(Records from a collection)
>>>>

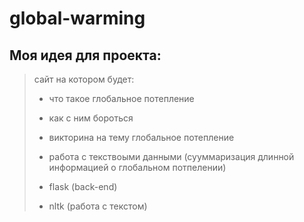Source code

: # global-warming

## Моя идея для проекта:
> сайт на котором будет:
> * что такое глобальное потепление
> * как с ним бороться
> * викторина на тему глобальное потепление
> * работа с текствоыми данными (сууммаризация длинной информацией о глобальном потпелении)
>
> * flask (back-end)
> * nltk (работа с текстом)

<<<<

__TRY IT__: Retype each entry precisely. Skip images entirely.

__FINISHED EXERCISE__:
Source code

: # global-warming

## Моя идея для проекта:
> сайт на котором будет:
> * что такое глобальное потепление
> * как с ним бороться
> * викторина на тему глобальное потепление
> * работа с текствоыми данными (сууммаризация длинной информацией о глобальном потпелении)
>
> * flask (back-end)
> * nltk (работа с текстом)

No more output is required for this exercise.